A spingere per una soluzione militare della crisi il presidente etiope Abiy, convinto di poter piegare la resistenza tigrina anche grazie al potenziamento della propria forza aerea: Turchia, Cina ed Emirati Arabi, infatti, hanno rifornito Addis Abeba di droni armati contro cui i tigrini non hanno praticamente difesa. Già nello scorso mese di novembre, del resto, i droni giocarono un ruolo fondamentale nel bloccare l’offensiva tigrina giunta a minacciare la capitale etiope. A dispetto della schiacciante inferiorità nell’aria, le milizie tigrine restano tuttavia una forza temibile sul terreno: nel mese di settembre hanno inflitto una dura sconfitta all’esercito etiope nella città di Kobo, catturando un ricco bottino di armi.
Il conflitto in Tigrè ha già provocato circa 500mila morti tra la popolazione tigrina, colpita non solo dai bombardamenti, ma anche dalla carestia prodotta dal blocco cui la regione secessionista è stata sottoposta.
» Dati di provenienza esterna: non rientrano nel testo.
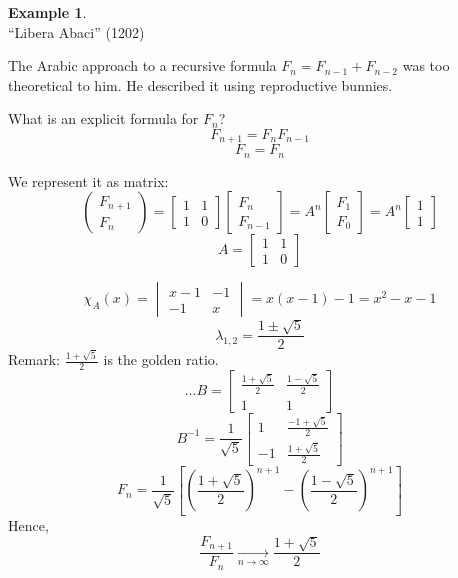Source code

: \documentclass[a4paper,landscape,twocolumn]{article}
\theoremstyle{definition}
\newtheorem{ex}{Example}
\begin{document}
\begin{ex}
   \\
  \enquote{Libera Abaci} (1202)

  The Arabic approach to a recursive formula $F_n = F_{n-1} + F_{n-2}$ was too theoretical to him.
  He described it using reproductive bunnies.

  What is an explicit formula for $F_n$?
  \[ F_{n+1} = F_{n} F_{n-1} \]
  \[ F_{n} = F_{n} \]

  We represent it as matrix:
  \[
    \begin{pmatrix} F_{n+1} \\ F_n \end{pmatrix}
      = \begin{bmatrix} 1 & 1 \\ 1 & 0 \end{bmatrix} \begin{bmatrix} F_n \\ F_{n-1} \end{bmatrix}
      = A^n \begin{bmatrix} F_1 \\ F_0 \end{bmatrix} = A^n \begin{bmatrix} 1 \\ 1 \end{bmatrix}
  \] \[
    A = \begin{bmatrix} 1 & 1 \\ 1 & 0 \end{bmatrix}
  \]

  \[
    \chi_A(x) = \begin{vmatrix}
      x-1 & -1 \\
      -1 & x
    \end{vmatrix} = x (x - 1) - 1 = x^2 - x - 1
  \] \[
    \lambda_{1,2} = \frac{1 \pm \sqrt{5}}{2}
  \]
  Remark: $\frac{1 + \sqrt{5}}{2}$ is the golden ratio.
  \[
    \ldots
    B = \begin{bmatrix}
      \frac{1 + \sqrt{5}}{2} & \frac{1 - \sqrt{5}}{2} \\
      1 & 1
    \end{bmatrix}
  \] \[
    B^{-1} = \frac{1}{\sqrt{5}}
    \begin{bmatrix}
      1 & \frac{-1 + \sqrt{5}}{2} \\
      -1 & \frac{1 + \sqrt{5}}{2}
    \end{bmatrix}
  \] \[
    F_n = \frac{1}{\sqrt{5}} \left[
      \left(\frac{1 + \sqrt{5}}{2}\right)^{n+1} - \left(\frac{1 - \sqrt{5}}{2}\right)^{n+1}
    \right]
  \]
  Hence,
  \[ \frac{F_{n+1}}{F_n} \underset{n\to\infty}{\longrightarrow} \frac{1 + \sqrt{5}}{2} \]
\end{ex}

\clearpage
\begin{otherlanguage}{ngerman}
\printindex[German]
\end{otherlanguage}
\printindex[English]
\end{document}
Come tante altre guerre dimenticate del continente africano, quella che si sta combattendo nel Corno d’Africa non rientra nell’attenzione delle cancellerie europee, già solitamente poco attente all’Africa subsahariana ed ora alle prese con il conflitto in Ucraina.
Tra i più distratti c’è proprio Roma, ex potenza coloniale della regione che pure nel dopoguerra, con grande impegno ed abilità, era riuscita a mantenere per decenni solidi legami con le nazioni del Corno d’Africa. C’è poco da sorprendersi se l’Italia sia stata di fatto completamente soppiantata dalla Turchia nella regione.
Nella foto: L’area teatro dell’offensiva eritrea.